Back-to-School Basics – Asperger Mom


Joanne Houldsworth is the parent columnist for She covers autism through the perspective of a mother of a young son with Aspergers Syndrome. She writes a weekly blog, entitled Aspergers: A Mom’s Eye View, where this article was originally posted.

OK, I’m a nerd….I’ll admit it. I’m one of those kids who loved school, adored books and even enjoyed a challenging homework assignment! (Can’t you just see that big “L” on my forehead???) For me as a child, the end of summer brought a mix of feelings. On one hand, I adored the long, lazy, unstructured days spent playing with my friends. On the other hand, the siren song of the new school year enticed me…all those new supplies, new school clothes, new books, new teacher and treasures of knowledge – vast potential awaiting me. Even today, although I won’t be heading off to school myself in September, I feel that nostalgic excitement building. Instead, I live vicariously through my children – planning, dreaming, imagining all the promise ahead for them.

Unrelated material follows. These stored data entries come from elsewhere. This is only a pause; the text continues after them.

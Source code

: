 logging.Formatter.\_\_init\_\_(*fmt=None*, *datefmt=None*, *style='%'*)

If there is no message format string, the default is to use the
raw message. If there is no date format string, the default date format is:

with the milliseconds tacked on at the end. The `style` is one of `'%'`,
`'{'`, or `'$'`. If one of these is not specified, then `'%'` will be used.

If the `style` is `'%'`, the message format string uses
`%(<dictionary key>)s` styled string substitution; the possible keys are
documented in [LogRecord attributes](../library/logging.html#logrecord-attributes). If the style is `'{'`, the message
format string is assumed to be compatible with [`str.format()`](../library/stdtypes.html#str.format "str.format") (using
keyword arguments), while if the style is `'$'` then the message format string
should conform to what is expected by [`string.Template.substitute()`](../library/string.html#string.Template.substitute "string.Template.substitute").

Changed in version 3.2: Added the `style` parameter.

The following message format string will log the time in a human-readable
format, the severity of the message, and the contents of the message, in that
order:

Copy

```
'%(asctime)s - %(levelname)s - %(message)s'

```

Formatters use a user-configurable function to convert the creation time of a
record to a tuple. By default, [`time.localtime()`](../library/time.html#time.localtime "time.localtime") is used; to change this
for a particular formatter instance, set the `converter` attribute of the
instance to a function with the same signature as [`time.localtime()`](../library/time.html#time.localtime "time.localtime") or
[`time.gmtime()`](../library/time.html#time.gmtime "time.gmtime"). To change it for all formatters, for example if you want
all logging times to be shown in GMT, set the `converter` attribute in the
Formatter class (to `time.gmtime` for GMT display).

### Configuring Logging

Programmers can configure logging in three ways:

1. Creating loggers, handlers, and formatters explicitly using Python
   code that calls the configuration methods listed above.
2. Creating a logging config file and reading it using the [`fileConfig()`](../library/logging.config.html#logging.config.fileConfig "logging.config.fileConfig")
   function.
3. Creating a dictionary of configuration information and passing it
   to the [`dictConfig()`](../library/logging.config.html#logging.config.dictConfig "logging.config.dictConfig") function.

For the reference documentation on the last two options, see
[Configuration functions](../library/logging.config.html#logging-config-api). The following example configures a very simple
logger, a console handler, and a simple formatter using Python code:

But for Gregory, now heading into 5th grade, September brings with it, not excitement and anticipation, but dread and anxiety. Typically, Gregory has had a very difficult time adjusting to each new school year. The new teacher, new room, new schedule, new class work – all requiring simultaneous adaptation – has often proven too much for him to cope with. He would have melt-downs during school, followed by full-blown tantrums at home. At school, it would be shredded projects, head-banging and crying jags. At home we experienced slamming doors, projectile toys and even running away. Obviously Greg’s limited and over-taxed coping mechanisms were insufficient to meet the burdens being placed upon them.

Over the years, we’ve learned a few ‘tricks’ that have helped his school year transitions. And while Greg’s transition into 4th grade was not without episodes, it was by far the smoothest to date. I’m hoping that by applying some of the strategies that we’ve developed, this fall will be even better!

With that in mind, I wanted to share some of the tactics that we’ve employed previously with good results:


Select the ‘right’ teacher.

The personality and teaching style of the teacher can have dramatic impact on the student. While no one type of teacher is ‘right’ for every student, there most probably is a ‘right’ teacher for each child.

In Gregory’s case, the type of teacher that has been most positive is one who is nurturing, but has good control and structure within the class. He/she is knowledgeable about Asperger’s Syndrome (and Greg’s need in particular), but maintains high expectations for success and achievement – both academically and socially. And perhaps most importantly, Greg’s ideal teacher must maintain a calm, accepting, tolerant classroom, where the students support one another.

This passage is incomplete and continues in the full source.